Activity :: Compute how many lines in the data below contain "This"; answer only with that number.

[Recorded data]

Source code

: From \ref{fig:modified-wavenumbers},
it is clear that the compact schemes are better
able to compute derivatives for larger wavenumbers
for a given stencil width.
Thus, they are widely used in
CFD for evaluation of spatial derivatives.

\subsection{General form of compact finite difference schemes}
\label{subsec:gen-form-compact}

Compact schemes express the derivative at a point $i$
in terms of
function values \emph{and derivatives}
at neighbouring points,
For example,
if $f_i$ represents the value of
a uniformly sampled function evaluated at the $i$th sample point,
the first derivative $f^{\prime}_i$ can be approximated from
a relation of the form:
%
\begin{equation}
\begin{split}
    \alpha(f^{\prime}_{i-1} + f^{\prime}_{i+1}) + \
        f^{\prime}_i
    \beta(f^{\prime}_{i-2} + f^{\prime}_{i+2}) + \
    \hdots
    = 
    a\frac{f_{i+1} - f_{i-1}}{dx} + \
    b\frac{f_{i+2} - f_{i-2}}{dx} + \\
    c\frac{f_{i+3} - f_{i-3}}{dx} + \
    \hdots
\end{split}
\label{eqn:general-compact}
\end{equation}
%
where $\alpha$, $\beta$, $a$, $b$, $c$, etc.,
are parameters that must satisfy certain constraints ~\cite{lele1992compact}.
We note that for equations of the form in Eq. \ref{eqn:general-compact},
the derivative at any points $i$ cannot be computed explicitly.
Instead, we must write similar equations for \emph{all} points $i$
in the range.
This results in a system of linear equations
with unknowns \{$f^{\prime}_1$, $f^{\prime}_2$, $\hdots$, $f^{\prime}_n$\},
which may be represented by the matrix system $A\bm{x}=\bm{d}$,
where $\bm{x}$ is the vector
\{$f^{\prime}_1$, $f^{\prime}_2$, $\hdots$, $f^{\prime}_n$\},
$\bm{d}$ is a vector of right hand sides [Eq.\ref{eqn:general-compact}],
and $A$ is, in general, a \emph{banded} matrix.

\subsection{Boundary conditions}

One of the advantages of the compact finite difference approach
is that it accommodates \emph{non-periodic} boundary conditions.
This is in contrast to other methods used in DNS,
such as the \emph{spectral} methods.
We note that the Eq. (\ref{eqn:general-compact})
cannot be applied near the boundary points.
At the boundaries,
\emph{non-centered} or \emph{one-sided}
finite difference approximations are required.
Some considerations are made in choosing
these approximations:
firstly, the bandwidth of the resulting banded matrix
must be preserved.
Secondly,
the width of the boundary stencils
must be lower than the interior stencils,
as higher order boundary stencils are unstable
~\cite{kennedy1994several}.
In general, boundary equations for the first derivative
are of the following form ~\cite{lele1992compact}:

Worked solution :: 2